# Goal of the exercise:
Could you reproduce the entries exactly, omitting every picture?

# Supplied data:
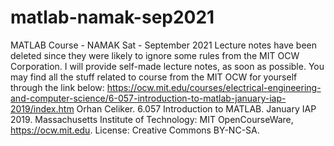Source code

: # matlab-namak-sep2021
MATLAB Course - NAMAK Sat - September 2021
Lecture notes have been deleted since they were likely to ignore some rules from the MIT OCW Corporation. I will provide self-made lecture notes, as soon as possible.
You may find all the stuff related to course from the MIT OCW for yourself through the link below:
https://ocw.mit.edu/courses/electrical-engineering-and-computer-science/6-057-introduction-to-matlab-january-iap-2019/index.htm
Orhan Celiker. 6.057 Introduction to MATLAB. January IAP 2019. Massachusetts Institute of Technology: MIT OpenCourseWare, https://ocw.mit.edu. License: Creative Commons BY-NC-SA.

# The completed task:
Source code

: # matlab-namak-sep2021
MATLAB Course - NAMAK Sat - September 2021
Lecture notes have been deleted since they were likely to ignore some rules from the MIT OCW Corporation. I will provide self-made lecture notes, as soon as possible.
You may find all the stuff related to course from the MIT OCW for yourself through the link below:
https://ocw.mit.edu/courses/electrical-engineering-and-computer-science/6-057-introduction-to-matlab-january-iap-2019/index.htm
Orhan Celiker. 6.057 Introduction to MATLAB. January IAP 2019. Massachusetts Institute of Technology: MIT OpenCourseWare, https://ocw.mit.edu. License: Creative Commons BY-NC-SA.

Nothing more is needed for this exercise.